One new Buddhist is Koteshvara Rao, 29, a cook from the south Indian state of Andhra Pradesh, and conversion for him was a way out of hell. “My family is very, very low in the caste system. We would not be allowed to sit on a chair if higher castes were there or to share cooking utensils, and we must do all the dirty jobs,” he says. “Now I am treated as a brother.Among practising Buddhists there is the real chance to be seen as an individual.”
Rao was inspired by Manidhamma, an ordained Buddhist whose story embodies the new aspirations of an emerging Dalit middle class. Manidhamma was born to a Dalit family in a village where his father worked as a bonded labourer until conversion. Manidhamma trained as a pilot and his brother rose to the senior Civil Service post of district collector. These conversions — there are now some ten million Buddhists in India — are part of a small but significant return of Buddhism to India since it died out in its birthplace centuries ago, and they have reawakened debate within the Dalit population of 180 million about the persistence of caste prejudice.

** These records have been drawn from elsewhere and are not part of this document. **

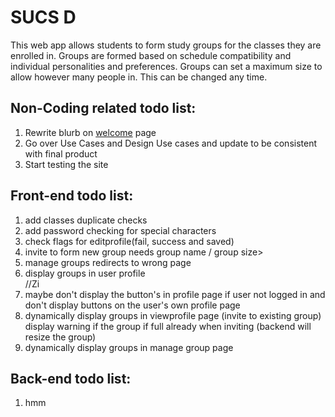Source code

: <html>
<h1>SUCS D</h1>

<p>
This web app allows students to form study groups for the classes they are enrolled in. Groups are formed based on schedule compatibility and individual personalities and preferences. Groups can set a maximum size to allow however many people in. This can be changed any time.
</p>

<h2>Non-Coding related todo list: </h2>
<ol>
   <li>Rewrite blurb on <a href="http://www.squaducsd.com/pages/">welcome</a> page</li>
   <li>Go over Use Cases and Design Use cases and update to be consistent with final product</li>
   <li>Start testing the site</li>
</ol>

<h2>Front-end todo list: </h2>
<ol>
   <li>add classes duplicate checks</li>
   <li>add password checking for special characters</li>
   <li>check flags for editprofile(fail, success and saved)</li>
   <li>invite to form new group needs group name / group size></li>
   <li>manage groups redirects to wrong page</li>
   <li>display groups in user profile</li>
//Zi

   <li>maybe don't display the button's in profile page if user not logged in
      and don't display buttons on the user's own profile page</li>
   <li>dynamically display groups in viewprofile page (invite to existing group)
      display warning if the group if full already when inviting 
      (backend will resize the group)</li>
   <li>dynamically display groups in manage group page</li>
</ol>
   
<h2>Back-end todo list:</h2>
<ol>
   <li>hmm</li>
</ol>
</html>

Conservative Hindu society, still supported by many Brahmin teachers, emphasises a “natural hierarchy” of birth. Below the lowest rung in this caste system are those without caste, the so-called Untouchables. India’s constitution outlaws caste discrimination, but despite a radical programme of positive discrimination many Dalits experience prejudice and bullying. Many, especially in villages, are denied the basics of life, from decent drinking water to education and work.
Others suffer even worse. The horrific murder of a Dalit mother, Surekha Bhotmange, and her three children after being stripped and sexually abused shocked India. The family were set upon by a gang in Maharashtra, west India, for trying to stop caste Hindus grabbing their land.

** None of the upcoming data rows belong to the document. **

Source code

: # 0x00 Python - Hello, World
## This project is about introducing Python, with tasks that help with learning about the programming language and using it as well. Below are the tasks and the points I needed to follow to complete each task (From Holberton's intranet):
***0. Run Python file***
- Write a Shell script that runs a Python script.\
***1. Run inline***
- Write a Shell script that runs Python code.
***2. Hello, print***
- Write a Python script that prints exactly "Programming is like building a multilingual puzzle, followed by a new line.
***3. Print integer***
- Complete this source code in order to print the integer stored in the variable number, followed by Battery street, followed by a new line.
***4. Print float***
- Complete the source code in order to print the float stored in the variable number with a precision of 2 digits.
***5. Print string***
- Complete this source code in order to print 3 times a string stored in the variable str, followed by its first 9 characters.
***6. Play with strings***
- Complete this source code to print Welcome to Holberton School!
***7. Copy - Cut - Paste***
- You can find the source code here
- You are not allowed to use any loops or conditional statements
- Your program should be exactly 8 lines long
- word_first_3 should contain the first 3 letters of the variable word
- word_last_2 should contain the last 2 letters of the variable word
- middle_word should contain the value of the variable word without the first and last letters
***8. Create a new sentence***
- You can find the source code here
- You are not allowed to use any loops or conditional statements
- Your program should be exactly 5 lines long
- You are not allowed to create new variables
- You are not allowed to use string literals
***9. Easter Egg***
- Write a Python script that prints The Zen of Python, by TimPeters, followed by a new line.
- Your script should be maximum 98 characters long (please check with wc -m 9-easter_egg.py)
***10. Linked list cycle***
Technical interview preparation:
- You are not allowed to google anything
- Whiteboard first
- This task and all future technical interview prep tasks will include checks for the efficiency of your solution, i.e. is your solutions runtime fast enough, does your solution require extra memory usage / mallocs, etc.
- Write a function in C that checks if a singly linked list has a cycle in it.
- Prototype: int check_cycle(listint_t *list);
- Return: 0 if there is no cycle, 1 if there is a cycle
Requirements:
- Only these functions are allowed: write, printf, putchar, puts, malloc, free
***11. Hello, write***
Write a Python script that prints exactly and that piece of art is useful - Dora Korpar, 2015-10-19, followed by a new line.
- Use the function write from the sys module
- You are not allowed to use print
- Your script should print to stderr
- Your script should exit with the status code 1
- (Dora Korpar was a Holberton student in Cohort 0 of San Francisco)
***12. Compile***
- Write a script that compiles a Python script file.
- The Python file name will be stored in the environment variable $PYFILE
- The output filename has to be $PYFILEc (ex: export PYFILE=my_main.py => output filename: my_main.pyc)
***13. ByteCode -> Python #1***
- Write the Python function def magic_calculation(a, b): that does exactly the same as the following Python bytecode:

While conversion is a step to recovering human rights and dignity in Buddhism — a religion that has always rejected caste — the latest wave of conversions marks the 50th anniversary of the death, on December 6, 1956, of the great social reformer and political leader Dr Bhimrao Ramji Ambedkar.
In the opinion of Dalit groups he ranks alongside Mahatma Gandhi for his part in the reform of Hindu bigotry. Indeed, Ambedkar went further than Gandhi, asking whether a Hindu Raj might be even more scornful of Dalit emancipation than a British one. By demanding proof of equal rights in the Indian independence movement, Ambedkar raised the aspirations of many Dalits — at last here was a Dalit leader ready to reject the iniquities of Hindu social life and even to tussle with Gandhi over Dalit emancipation.
One of Ambedkar’s followers is Bodhidharma, a social activist in Pune, Maharashtra, which is a centre of Indian Buddhism. An ordained teacher in Trailokya Bauddha Mahasangha Sahayak Gana (TBMSG), the Buddhist group known in the West as Friends of the Western Buddhist Order, he offers garlands to his local statue of Ambedkar and, unlike many followers, he adheres to his religious and his political teachings. “Whatever we have become, whatever we have achieved,” he says, “it is all thanks to Ambedkar’s inspiration to see myself differently.”
Though born an Untouchable, Ambedkar rose to become India’s first Law Minister and the chief architect of its new Constitution, and he fought many battles for Dalit emancipation in Nehru’s first Cabinet.
His differences with Gandhi boil down to their different attitudes to caste. For Gandhi, observance of caste duties did not mean caste discrimination. He led by example, renounced caste privilege and worked for wider acceptance and respect for the human rights of Dalits, whom he dubbed Harijans, the people of God.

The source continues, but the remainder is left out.